Researchers have found a new way for hackers to attack AI systems by hiding invisible prompts in images.
The method exploits how AI platforms compress and downscale images for efficiency.
Primarily the hacker can create an image that completely looks normal to a human but when it’s processed by an AI, compression creates graphical anomalies that the AI recognizes as hidden commands.
Security researchers have found that hackers can hide malicious commands known as indirect prompt injections inside images.
These images are further processed by a large language model (LLM) and in tests researchers demonstrated that such manipulated images could direct AI systems to perform unauthorized actions without the user’s knowledge.
One example showed that Google Calendar data was illegally and secretly taken and sent to an unauthorized email address without the user’s knowledge.
Meanwhile, various platforms were affected in the trials including Google Assistant on Android, Vertex AI Studio, Google Assistant on Android and Gemini’s web interface.
The security research on hidden prompts in AI images is specifically an expansion of earlier work from TU Braunschweig in Germany.
This German university’s research identified image scaling as a potential weakness in the machine learning system.
The security firm Trail of Bits developed a tool called Anamorpher that generates malicious images using estimation techniques such as bilinear and bicubic resampling.

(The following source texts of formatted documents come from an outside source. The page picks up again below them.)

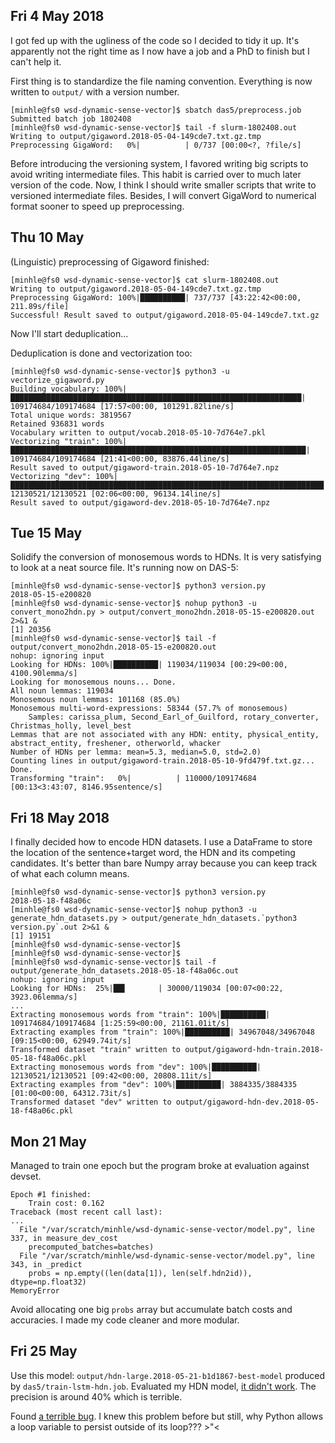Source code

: ## Fri 4 May 2018

I got fed up with the ugliness of the code so I decided to tidy it up. It's
apparently not the right time as I now have a job and a PhD to finish but I
can't help it.

First thing is to standardize the file naming convention. Everything is now
written to `output/` with a version number.

    [minhle@fs0 wsd-dynamic-sense-vector]$ sbatch das5/preprocess.job
    Submitted batch job 1802408
    [minhle@fs0 wsd-dynamic-sense-vector]$ tail -f slurm-1802408.out
    Writing to output/gigaword.2018-05-04-149cde7.txt.gz.tmp
    Preprocessing GigaWord:   0%|          | 0/737 [00:00<?, ?file/s]

Before introducing the versioning system, I favored writing big scripts to 
avoid writing intermediate files. This habit is carried over to much later
version of the code. Now, I think I should write smaller scripts that write
to versioned intermediate files. Besides, I will convert GigaWord to numerical 
format sooner to speed up preprocessing.

## Thu 10 May 

(Linguistic) preprocessing of Gigaword finished:

    [minhle@fs0 wsd-dynamic-sense-vector]$ cat slurm-1802408.out
    Writing to output/gigaword.2018-05-04-149cde7.txt.gz.tmp
    Preprocessing GigaWord: 100%|██████████| 737/737 [43:22:42<00:00, 211.89s/file]
    Successful! Result saved to output/gigaword.2018-05-04-149cde7.txt.gz

Now I'll start deduplication...

Deduplication is done and vectorization too:

    [minhle@fs0 wsd-dynamic-sense-vector]$ python3 -u vectorize_gigaword.py
    Building vocabulary: 100%|█████████████████████████████████████████████████████████████████| 109174684/109174684 [17:57<00:00, 101291.82line/s]
    Total unique words: 3819567
    Retained 936831 words
    Vocabulary written to output/vocab.2018-05-10-7d764e7.pkl
    Vectorizing "train": 100%|██████████████████████████████████████████████████████████████████| 109174684/109174684 [21:41<00:00, 83876.44line/s]
    Result saved to output/gigaword-train.2018-05-10-7d764e7.npz
    Vectorizing "dev": 100%|██████████████████████████████████████████████████████████████████████| 12130521/12130521 [02:06<00:00, 96134.14line/s]
    Result saved to output/gigaword-dev.2018-05-10-7d764e7.npz

## Tue 15 May

Solidify the conversion of monosemous words to HDNs. It is very satisfying to 
look at a neat source file. It's running now on DAS-5:

    [minhle@fs0 wsd-dynamic-sense-vector]$ python3 version.py
    2018-05-15-e200820
    [minhle@fs0 wsd-dynamic-sense-vector]$ nohup python3 -u convert_mono2hdn.py > output/convert_mono2hdn.2018-05-15-e200820.out 2>&1 &
    [1] 20356
    [minhle@fs0 wsd-dynamic-sense-vector]$ tail -f output/convert_mono2hdn.2018-05-15-e200820.out
    nohup: ignoring input
    Looking for HDNs: 100%|██████████| 119034/119034 [00:29<00:00, 4100.90lemma/s]
    Looking for monosemous nouns... Done.
    All noun lemmas: 119034
    Monosemous noun lemmas: 101168 (85.0%)
    Monosemous multi-word-expressions: 58344 (57.7% of monosemous)
        Samples: carissa_plum, Second_Earl_of_Guilford, rotary_converter, Christmas_holly, level_best
    Lemmas that are not associated with any HDN: entity, physical_entity, abstract_entity, freshener, otherworld, whacker
    Number of HDNs per lemma: mean=5.3, median=5.0, std=2.0)
    Counting lines in output/gigaword-train.2018-05-10-9fd479f.txt.gz... Done.
    Transforming "train":   0%|          | 110000/109174684 [00:13<3:43:07, 8146.95sentence/s]

## Fri 18 May 2018

I finally decided how to encode HDN datasets. I use a DataFrame to store the
location of the sentence+target word, the HDN and its competing candidates.
It's better than bare Numpy array because you can keep track of what each column
means.

    [minhle@fs0 wsd-dynamic-sense-vector]$ python3 version.py
    2018-05-18-f48a06c
    [minhle@fs0 wsd-dynamic-sense-vector]$ nohup python3 -u generate_hdn_datasets.py > output/generate_hdn_datasets.`python3 version.py`.out 2>&1 &
    [1] 19151
    [minhle@fs0 wsd-dynamic-sense-vector]$
    [minhle@fs0 wsd-dynamic-sense-vector]$
    [minhle@fs0 wsd-dynamic-sense-vector]$ tail -f output/generate_hdn_datasets.2018-05-18-f48a06c.out
    nohup: ignoring input
    Looking for HDNs:  25%|██▌       | 30000/119034 [00:07<00:22, 3923.06lemma/s]
    ...
    Extracting monosemous words from "train": 100%|██████████| 109174684/109174684 [1:25:59<00:00, 21161.01it/s]
    Extracting examples from "train": 100%|██████████| 34967048/34967048 [09:15<00:00, 62949.74it/s]
    Transformed dataset "train" written to output/gigaword-hdn-train.2018-05-18-f48a06c.pkl
    Extracting monosemous words from "dev": 100%|██████████| 12130521/12130521 [09:42<00:00, 20808.11it/s]
    Extracting examples from "dev": 100%|██████████| 3884335/3884335 [01:00<00:00, 64312.73it/s]
    Transformed dataset "dev" written to output/gigaword-hdn-dev.2018-05-18-f48a06c.pkl
            
## Mon 21 May

Managed to train one epoch but the program broke at evaluation against devset.

    Epoch #1 finished:
        Train cost: 0.162
    Traceback (most recent call last):
    ...
      File "/var/scratch/minhle/wsd-dynamic-sense-vector/model.py", line 337, in measure_dev_cost
        precomputed_batches=batches)
      File "/var/scratch/minhle/wsd-dynamic-sense-vector/model.py", line 343, in _predict
        probs = np.empty((len(data[1]), len(self.hdn2id)), dtype=np.float32)
    MemoryError

Avoid allocating one big `probs` array but accumulate batch costs and accuracies.
I made my code cleaner and more modular.

## Fri 25 May

Use this model: `output/hdn-large.2018-05-21-b1d1867-best-model` produced by
`das5/train-lstm-hdn.job`.
Evaluated my HDN model, [it didn't work](https://github.com/cltl/LSTM-WSD/commit/96c43a923ac01d88882a4b66a3d2cc5db6c571a6).
The precision is around 40% which is terrible.

Found [a terrible bug](https://github.com/cltl/wsd-dynamic-sense-vector/blob/b1d18670b0c8ca59ad93a48768dea6724439c57d/model.py#L306). I knew this problem 
before but still, why Python allows a loop variable to persist outside of 
its loop??? >"<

The conventional defenses such as firewalls cannot determine this type of manipulation.
In this connection, the researchers recommend implementing a series of combined measures including reviewing downscaled images, restricting input dimensions, and requiring absolute confirmation for sensitive operations.
The Trail of Bits team stated, “The strongest defense is to implement secure design patterns and systematic safeguards that limit prompt injection, including multimodal attacks.”